Here’s a change to Section 4928.02 of the Ohio Revised Code that jumped out at me when I skimmed the bill (deleted text is struck through, added text is in boldface type):
Sec. 4928.02. It is the policy of this state to do the following throughout this state
beginning on the starting date of competitive retail electric service:
(A) Ensure the availability to consumers of adequate, reliable, safe, efficient, nondiscriminatory, and reasonably priced retail electric service;
(B) Ensure the availability of unbundled and comparable retail electric service that provides consumers with the supplier, price, terms, conditions, and quality options they elect to meet their respective needs;
(C) Ensure diversity of electricity supplies and suppliers, by giving consumers effective choices over the selection of those supplies and suppliers and by encouraging the development of distributed and small generation facilities;
(D) Encourage innovation and market access for cost-effective
supply- and demand-sideretail electric service including, but not limited to, demand-side management, time-differentiated pricing, and implementation of advanced metering infrastructure;
(E) Encourage cost-effective and efficient access to information regarding the operation of the transmission and distribution systems of electric utilities in order to promote both effective customer choice of retail electric service and the development of performance standards and targets for service quality for all consumers, including annual achievement reports written in plain language;
(F) Recognize the continuing emergence of competitive electricity markets through the development and implementation of flexible regulatory treatment;
(G) Ensure effective competition in the provision of retail electric service by avoiding anticompetitive subsidies flowing from a noncompetitive retail electric service to a competitive retail electric service or to a product or service other than retail electric service, and vice versa;
(H) Ensure retail electric service consumers just and reasonable rates and protection against unreasonable sales practices, market deficiencies, and market power;
(I) Preclude imbalances in knowledge and expertise among parties in a proceeding under this chapter to eliminate any appearance of disproportionate influence by any of those parties;
(J) Ensure that consumers and shareholders share the benefits of, as well as the responsibility for, electric utility investment in facilities supplying retail electric generation service;
(K) Provide coherent, transparent means of giving appropriate incentives to technologies that can adapt successfully to potential environmental mandates;
(L) Protect at-risk populations when considering the implementation of any new advanced energy technology;
(M) Encourage implementation of distributed generation across customer classes through regular review and updating of rules governing critical issues such as, but not limited to, interconnection standards, standby charges, and net metering;
(N) Facilitate the state’s effectiveness in the global economy.

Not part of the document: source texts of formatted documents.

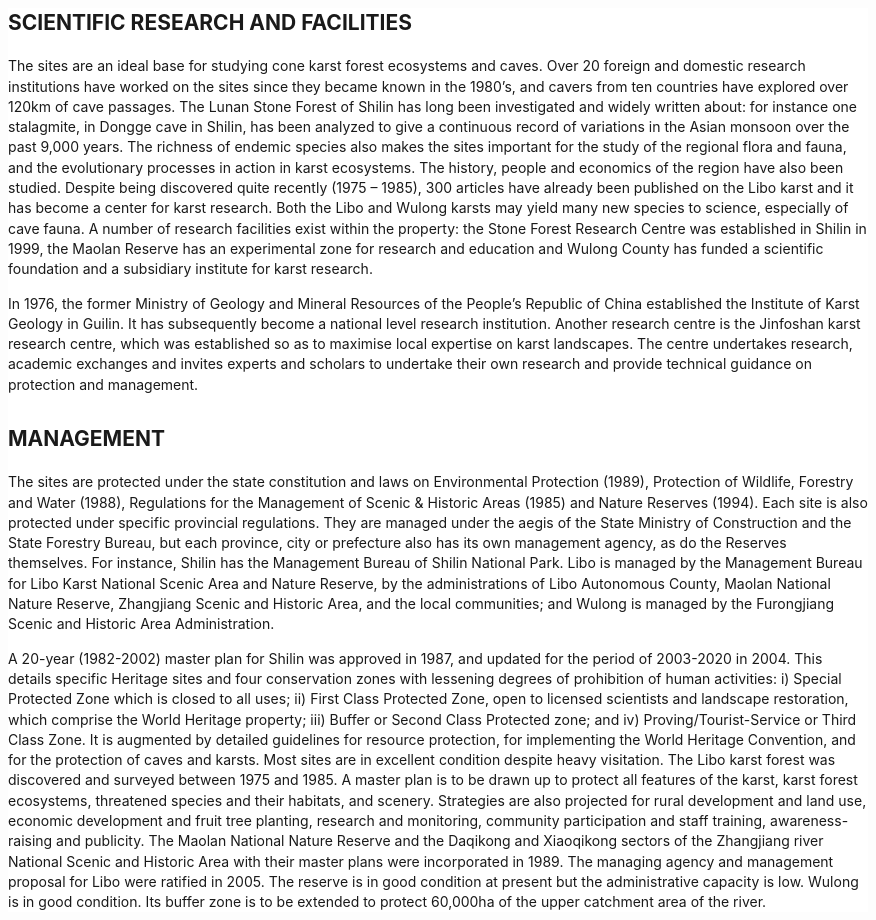 SCIENTIFIC RESEARCH AND FACILITIES
----------------------------------

The sites are an ideal base for studying cone karst forest ecosystems and caves. Over 20 foreign and domestic research institutions have worked on the sites since they became known in the 1980’s, and cavers from ten countries have explored over 120km of cave passages. The Lunan Stone Forest of Shilin has long been investigated and widely written about: for instance one stalagmite, in Dongge cave in Shilin, has been analyzed to give a continuous record of variations in the Asian monsoon over the past 9,000 years. The richness of endemic species also makes the sites important for the study of the regional flora and fauna, and the evolutionary processes in action in karst ecosystems. The history, people and economics of the region have also been studied. Despite being discovered quite recently (1975 – 1985), 300 articles have already been published on the Libo karst and it has become a center for karst research. Both the Libo and Wulong karsts may yield many new species to science, especially of cave fauna. A number of research facilities exist within the property: the Stone Forest Research Centre was established in Shilin in 1999, the Maolan Reserve has an experimental zone for research and education and Wulong County has funded a scientific foundation and a subsidiary institute for karst research.

In 1976, the former Ministry of Geology and Mineral Resources of the People’s Republic of China established the Institute of Karst Geology in Guilin. It has subsequently become a national level research institution. Another research centre is the Jinfoshan karst research centre, which was established so as to maximise local expertise on karst landscapes. The centre undertakes research, academic exchanges and invites experts and scholars to undertake their own research and provide technical guidance on protection and management.

MANAGEMENT
----------

The sites are protected under the state constitution and laws on Environmental Protection (1989), Protection of Wildlife, Forestry and Water (1988), Regulations for the Management of Scenic & Historic Areas (1985) and Nature Reserves (1994). Each site is also protected under specific provincial regulations. They are managed under the aegis of the State Ministry of Construction and the State Forestry Bureau, but each province, city or prefecture also has its own management agency, as do the Reserves themselves. For instance, Shilin has the Management Bureau of Shilin National Park. Libo is managed by the Management Bureau for Libo Karst National Scenic Area and Nature Reserve, by the administrations of Libo Autonomous County, Maolan National Nature Reserve, Zhangjiang Scenic and Historic Area, and the local communities; and Wulong is managed by the Furongjiang Scenic and Historic Area Administration.

A 20-year (1982-2002) master plan for Shilin was approved in 1987, and updated for the period of 2003-2020 in 2004. This details specific Heritage sites and four conservation zones with lessening degrees of prohibition of human activities: i) Special Protected Zone which is closed to all uses; ii) First Class Protected Zone, open to licensed scientists and landscape restoration, which comprise the World Heritage property; iii) Buffer or Second Class Protected zone; and iv) Proving/Tourist-Service or Third Class Zone. It is augmented by detailed guidelines for resource protection, for implementing the World Heritage Convention, and for the protection of caves and karsts. Most sites are in excellent condition despite heavy visitation. The Libo karst forest was discovered and surveyed between 1975 and 1985. A master plan is to be drawn up to protect all features of the karst, karst forest ecosystems, threatened species and their habitats, and scenery. Strategies are also projected for rural development and land use, economic development and fruit tree planting, research and monitoring, community participation and staff training, awareness-raising and publicity. The Maolan National Nature Reserve and the Daqikong and Xiaoqikong sectors of the Zhangjiang river National Scenic and Historic Area with their master plans were incorporated in 1989. The managing agency and management proposal for Libo were ratified in 2005. The reserve is in good condition at present but the administrative capacity is low. Wulong is in good condition. Its buffer zone is to be extended to protect 60,000ha of the upper catchment area of the river.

What’s that warm and fuzzy bilge in part (H) about “just and reasonable rates”, you ask? Why, that means government-imposed price controls of course. Price controls cause shortages. Are you ready for brownouts?
I have no idea what part (J) is supposed to do. Consumers already benefit from utility company investments in new power generation facilities: they get more power produced more efficiently. As for “sharing responsibility”, consumers do that now by paying their electric bills, which helps to fund capital improvements by utility companies. So what new consumer “benefits” and “responsibilities” are we talking about here?
Parts (K) and (L) look like euphemistic ways of saying to utility companies: “We’ll make it crystal clear that if you don’t appease environmentalist wackos (including government officials), we’ll hurt your business.” Say hello to higher taxes and burdensome new environmental regulations. Such costs would normally be passed on to consumers in the form of higher rates, but with price controls that won’t happen now. Instead, these government-imposed costs will eat into the utility companies’ profits. If there’s no way to recoup the losses by increasing the rates charged to consumers, the power companies can’t provide enough power. Now throw in the other predictable effect of price controls on electricity: artificially high demand for power. What we’ll get is a repeat of California’s blackouts in 2001. Among sentient humans, this is commonly referred to as “a bad thing.”
I don’t understand the jargon in part (M). Can anybody translate it into plain English for me?
This is Ted Strickland’s idea of “improving” the production of electricity in Ohio. God help us.